Le football amérindien


Lorsque je me rendais dans les différents villages et que je ne connaissais personne, le football était souvent l’opportunité pour moi de rencontrer des Guyanais et de sociabiliser autour d’un sport que j’appréciais particulièrement.

J’ai pratiqué le football à un assez bon niveau pendant de nombreuses années lorsque j’étais enfant. L’aspect tactique du jeu était très important : passer le ballon le plus vite possible, jouer rapide, court, bien se positionner dans sa zone, être aligné en défense, etc. Lorsque j’ai joué avec des Guyanais pour la première fois, le choc des styles de jeu était très grand. Premièrement, le jeu de passes courtes pour avancer, construire des actions de jeu en sollicitant les milieux de terrains n’existait pas. Les joueurs partaient de la défense pour essayer soit de dribbler tout le terrain en essayant de se distinguer par des dribles prestigieux mais peu efficaces (petits ponts, roulettes, virgule…) ou alors en dégageant la balle directement vers l’avant, espérant que l’attaquant parvienne à réceptionner des ballons longs, la manœuvre rendue encore plus compliquées par la qualité très moyenne des terrains. Le jeu était vraiment organisé autour de ses deux possibilités : dribble intempestif pour certains, dégagements herculéens pour d’autres. Bien que ce n’était qu’une impression au début, j’ai vu ce schéma se répéter dans les différents villages au fur à mesure du voyage. Par ailleurs, en conversant avec un Français qui était coach de football à Lethem, il me confirmait que le jeu tactique n’était presque pas enseigné. Au contraire, la plupart du temps on encensait les joueurs qui se démarquait en effectuant un dribble ou une longue passe pour leur qualité individuelle. Ainsi, le football perd de sa dimension collective avec la victoire comme récompense de groupe pour laisser place à une succession d’actions individuelles où les félicitations sont toujours au singulier.

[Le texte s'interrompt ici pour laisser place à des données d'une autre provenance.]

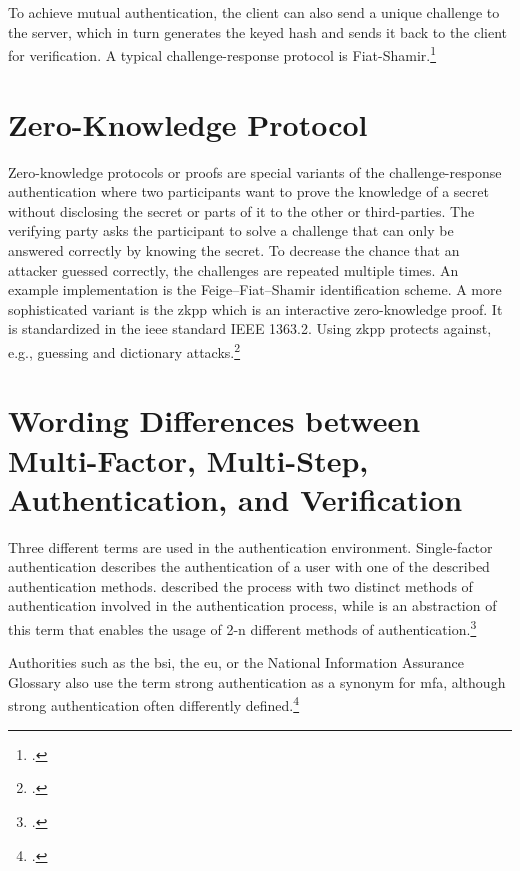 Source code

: To achieve mutual authentication, the client can also send a unique challenge to the server, which in turn generates the keyed hash and sends it back to the client for verification. A typical challenge-response protocol is Fiat-Shamir.\footcites[See][Chapter 13.6]{waschke2017personal}[See][489--491]{eckert-it-sec-9}

\section{Zero-Knowledge Protocol}

Zero-knowledge protocols or proofs are special variants of the challenge-response authentication where two participants want to prove the knowledge of a secret without disclosing the secret or parts of it to the other or third-parties. The verifying party asks the participant to solve a challenge that can only be answered correctly by knowing the secret. To decrease the chance that an attacker guessed correctly, the challenges are repeated multiple times. An example implementation is the Feige–Fiat–Shamir identification scheme. A more sophisticated variant is the \gls{zkpp} which is an interactive zero-knowledge proof. It is standardized in the \gls{ieee} standard IEEE 1363.2. Using \gls{zkpp} protects against, e.g., guessing and dictionary attacks.\footcites[See][492]{eckert-it-sec-9}[See][Chapter 28.3.7]{1174011}[See][769--770]{FISCHERHBNER2017759}[See][]{Feige1988}

\section{Wording Differences between Multi-Factor, Multi-Step, Authentication, and Verification}

Three different terms are used in the authentication environment. Single-factor authentication describes the authentication of a user with one of the described authentication methods.  described the process with two distinct methods of authentication involved in the authentication process, while  is an abstraction of this term that enables the usage of 2-n different methods of authentication.\footcites[See][186--188]{dasgupta2017multi}

Authorities such as the \gls{bsi}, the \gls{eu}, or the National Information Assurance Glossary also use the term \frqq strong authentication\flqq{} as a synonym for \gls{mfa}, although strong authentication often differently defined.\footcites[See][47]{CNSS4009}[See][11]{deutschland2018grundschutz}

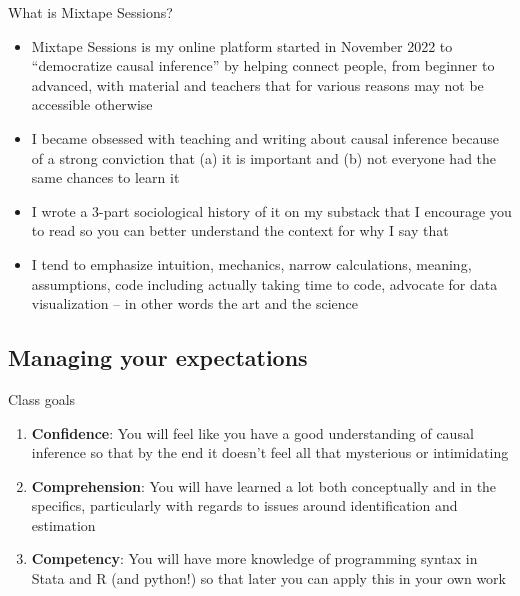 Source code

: \documentclass{beamer}
\begin{document}
\begin{frame}{What is Mixtape Sessions?}

  \begin{itemize}
    \item Mixtape Sessions is my online platform started in November 2022 to ``democratize causal inference'' by helping connect people, from beginner to advanced, with material and teachers that for various reasons may not be accessible otherwise
    \item I became obsessed with teaching and writing about causal inference because of a strong conviction that (a) it is important and (b) not everyone had the same chances to learn it
    \item I wrote a 3-part sociological history of it on my substack that I encourage you to read so you can better understand the context for why I say that
    \item I tend to emphasize intuition, mechanics, narrow calculations, meaning, assumptions, code including actually taking time to code, advocate for data visualization -- in other words the art and the science
  \end{itemize}

\end{frame}

\subsection{Managing your expectations}

\begin{frame}{Class goals}

  \begin{enumerate}
    \item \textbf{Confidence}: You will feel like you have a good understanding of causal inference so that by the end it doesn't feel all that mysterious or intimidating
    \item \textbf{Comprehension}: You will have learned a lot both conceptually and in the specifics, particularly with regards to issues around identification and estimation
    \item \textbf{Competency}: You will have more knowledge of programming syntax in Stata and R (and python!) so that later you can apply this in your own work
  \end{enumerate}

\end{frame}
\end{document}
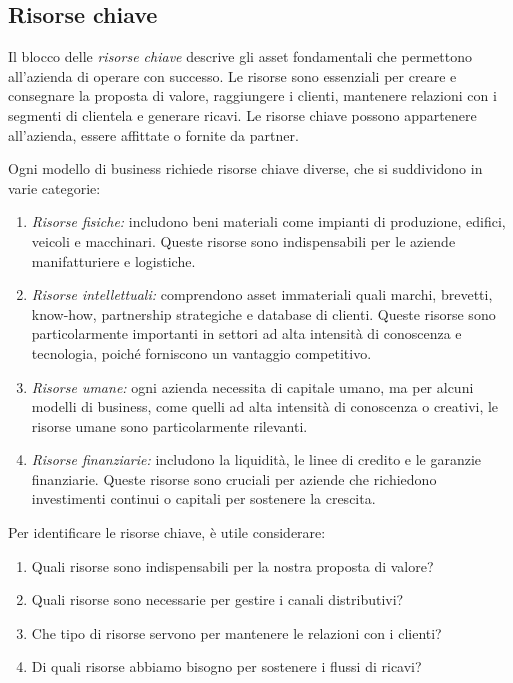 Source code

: \subsection*{Risorse chiave}
Il blocco delle \textit{risorse chiave} descrive gli asset fondamentali che permettono all’azienda di operare con successo. Le risorse sono essenziali per creare e consegnare la proposta di valore, raggiungere i clienti, mantenere relazioni con i segmenti di clientela e generare ricavi. Le risorse chiave possono appartenere all’azienda, essere affittate o fornite da partner.

Ogni modello di business richiede risorse chiave diverse, che si suddividono in varie categorie:
\begin{enumerate}
    \item \textit{Risorse fisiche:} includono beni materiali come impianti di produzione, edifici, veicoli e macchinari. Queste risorse sono indispensabili per le aziende manifatturiere e logistiche.
    \item \textit{Risorse intellettuali:} comprendono asset immateriali quali marchi, brevetti, know-how, partnership strategiche e database di clienti. Queste risorse sono particolarmente importanti in settori ad alta intensità di conoscenza e tecnologia, poiché forniscono un vantaggio competitivo.
    \item \textit{Risorse umane:} ogni azienda necessita di capitale umano, ma per alcuni modelli di business, come quelli ad alta intensità di conoscenza o creativi, le risorse umane sono particolarmente rilevanti.
    \item \textit{Risorse finanziarie:} includono la liquidità, le linee di credito e le garanzie finanziarie. Queste risorse sono cruciali per aziende che richiedono investimenti continui o capitali per sostenere la crescita.
\end{enumerate}
Per identificare le risorse chiave, è utile considerare:
\begin{enumerate}
    \item Quali risorse sono indispensabili per la nostra proposta di valore?
    \item Quali risorse sono necessarie per gestire i canali distributivi?
    \item Che tipo di risorse servono per mantenere le relazioni con i clienti?
    \item Di quali risorse abbiamo bisogno per sostenere i flussi di ricavi?
\end{enumerate}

Par ailleurs, les sports collectifs sont, selon moi, une école de la vie. Le fait de ne pas imprégner dès le plus jeune âge l’importance du collectif et la solidarité sportive, a indéniablement des conséquences sur la confiance que l’on a en autrui, l’empathie et la faculté à créer/construire des projets ensembles. Les communautés amérindiennes souffrent de grandes tares directement liées à la méfiance généralisée entre les personnes des mêmes communautés et la difficulté à exprimer ouvertement les problèmes rencontrés, ce qui amène régulièrement à des déchainements de violence sporadiques qui servent souvent de moyen pour résoudre les conflits (déclenchés par la prise d’alcool).

Les sports permettent l’apprentissage de la communication et du principe d’égalité qui peuvent être ensuite précieux pour le bon fonctionnement des communautés. Je trouve que l’esprit que l’on retrouve sur les terrains de foot guyanais se répercute sur les communautés amérindiennes. Ce n’est qu’une hypothèse bien évidemment et je suis conscient que c’est très limité comme explication par rapport à l’étendue du problème.